Если Чеглов в духе модных идей сознательно разводит сферу социально-политического (сословность) и любовь, декларируя автономию последней, то Ананий, напротив, видит в верности жены продолжение своего права на нее, данного ему законом. И здесь либеральная ценность прав личности и неприкосновенности собственности в восприятии героя внезапно сходится с этикой крестьянско-патриархальной в том, что жена приравнена к собственности мужа и неотчуждаема от него. В такой перспективе весьма примечательно, что параллельно написанная драма Островского «Гроза» в подтексте ставит ту же проблему, только на материале купеческой и (судя по некоторым намекам) старообрядческой среды. Более того, можно предполагать, что Писемский нащупывает замаскированное противоречие между экономическим понятием собственности и манифестацией домашнего насилия и насилия вообще[925]
.Отсюда становится понятно, почему Лизавета, Ананий и Чеглов на протяжении всей драмы часто, будто бы невзначай и метафорически, упоминают понятия политического дискурса – власть, тирания, пытки, плаха и др. Уже в конце первого действия Лизавета говорит мужу: «Голова моя не сего дня у вас все повинна и лежит на плахе: хотите – рубите ее, хотите – милуйте». Позже Лизавета неоднократно именует Анания «злодеем» и «тираном», который собирается ее «тиранить», Чеглов называет его «тираном» и «иезуитом», а бурмистр Калистрат вспоминает, что Ананий не подчиняется его власти[926]
. В итоге Ананий сам манифестирует то, как он понимает границы своей власти:Когда она, бестия, теперь каждый шаг мой продает и выдает вам, то я не то, что таючись, а середь белого дня, на площади людской, стану ее казнить и тиранить; при ваших подлых очах наложу на нее цепи и посажу ее в погреб ледяной, чтоб замерзнуть и задохнуться ей там, окаянной![927]

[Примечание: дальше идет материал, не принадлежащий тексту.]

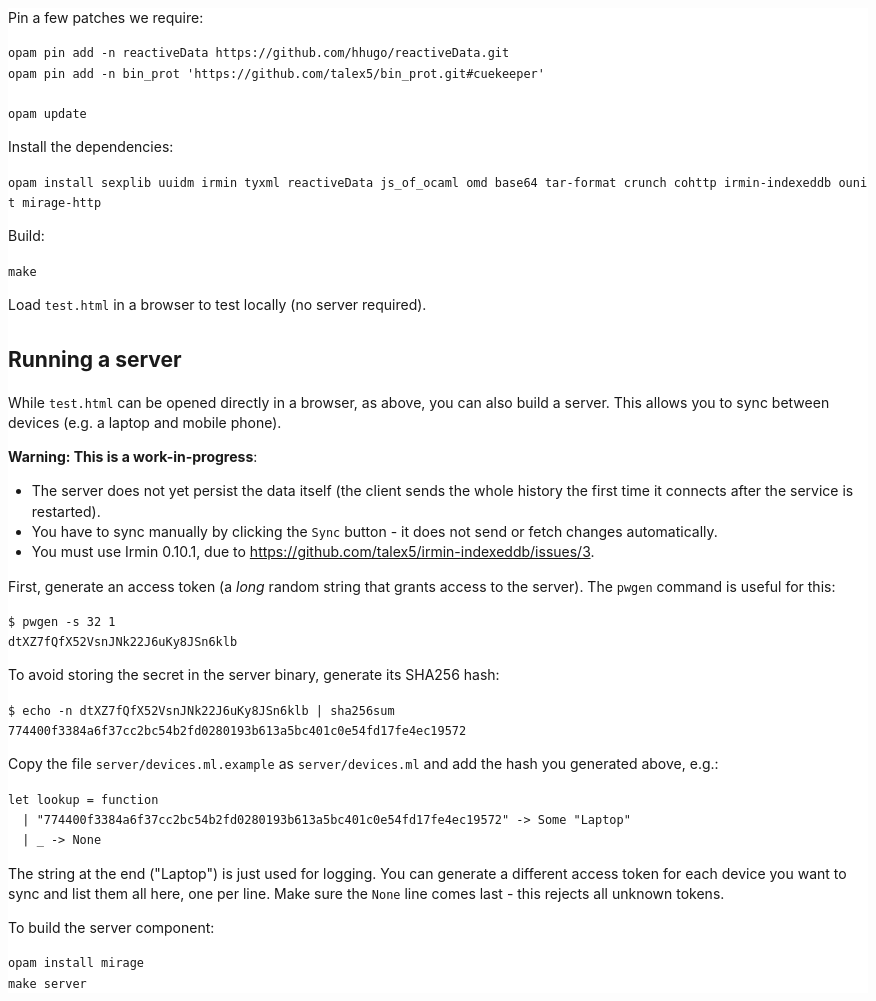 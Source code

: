 Pin a few patches we require:

    opam pin add -n reactiveData https://github.com/hhugo/reactiveData.git
    opam pin add -n bin_prot 'https://github.com/talex5/bin_prot.git#cuekeeper'

    opam update

Install the dependencies:

    opam install sexplib uuidm irmin tyxml reactiveData js_of_ocaml omd base64 tar-format crunch cohttp irmin-indexeddb ounit mirage-http

Build:

    make

Load `test.html` in a browser to test locally (no server required).


Running a server
----------------

While `test.html` can be opened directly in a browser, as above, you can also build a server.
This allows you to sync between devices (e.g. a laptop and mobile phone).

**Warning: This is a work-in-progress**:

- The server does not yet persist the data itself
  (the client sends the whole history the first time it connects after the service is restarted).
- You have to sync manually by clicking the `Sync` button - it does not send or fetch changes automatically.
- You must use Irmin 0.10.1, due to https://github.com/talex5/irmin-indexeddb/issues/3.

First, generate an access token (a *long* random string that grants access to the server).
The `pwgen` command is useful for this:

    $ pwgen -s 32 1
    dtXZ7fQfX52VsnJNk22J6uKy8JSn6klb

To avoid storing the secret in the server binary, generate its SHA256 hash:

    $ echo -n dtXZ7fQfX52VsnJNk22J6uKy8JSn6klb | sha256sum
    774400f3384a6f37cc2bc54b2fd0280193b613a5bc401c0e54fd17fe4ec19572

Copy the file `server/devices.ml.example` as `server/devices.ml` and add the hash
you generated above, e.g.:

    let lookup = function
      | "774400f3384a6f37cc2bc54b2fd0280193b613a5bc401c0e54fd17fe4ec19572" -> Some "Laptop"
      | _ -> None

The string at the end ("Laptop") is just used for logging.
You can generate a different access token for each device you want to sync and list them all here, one per line.
Make sure the `None` line comes last - this rejects all unknown tokens.

To build the server component:

    opam install mirage
    make server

Примечательно, что сценарий осуществления мужней власти развертывается в воображении Анания как зрелищная публичная казнь, пытки, наказание кнутом, отсылающие к жестокой политической истории первой половины XVIII в. (напомню, что наказание кнутом в России было отменено в 1845 г., после чего публично могли бить лишь плетьми, что несопоставимо с упоминаемыми героем казнями и пытками). В воображении же Лизаветы и Чеглова власть Анания ассоциируется с деспотизмом тирана, который угрожает топором, что, конечно же, соотносится с орудием казни.
Отсылки к тираническому дискурсу предыдущего столетия с частыми казнями, пытками и дворцовыми переворотами в языке крестьян могут показаться немотивированными. Любому критику было бы легко обвинить драматурга в неправдоподобии, так как крестьяне вряд ли использовали в реальной речи понятия, которые требовали основательного знания русской истории. Тем не менее подобные отсылки создают трагедийный эффект: русская история XVIII в. выполняет функцию «политического бессознательного» (Ф. Джеймисон) в народной драме из эпохи наступающих реформ. Крестьяне у Писемского полуосознанно говорят языком политической трагедии XVIII в., где семейное насилие кодирует насилие политическое не только потому, что драматург таким образом политизирует внешне не связанный с социальностью сюжет. Дело еще и в том, что Писемский обращается к архаической сюжетной коллизии, поскольку, с одной стороны, опознает в ней трагедийный потенциал, а с другой – потому что пишет драму о травматических последствиях крепостного права.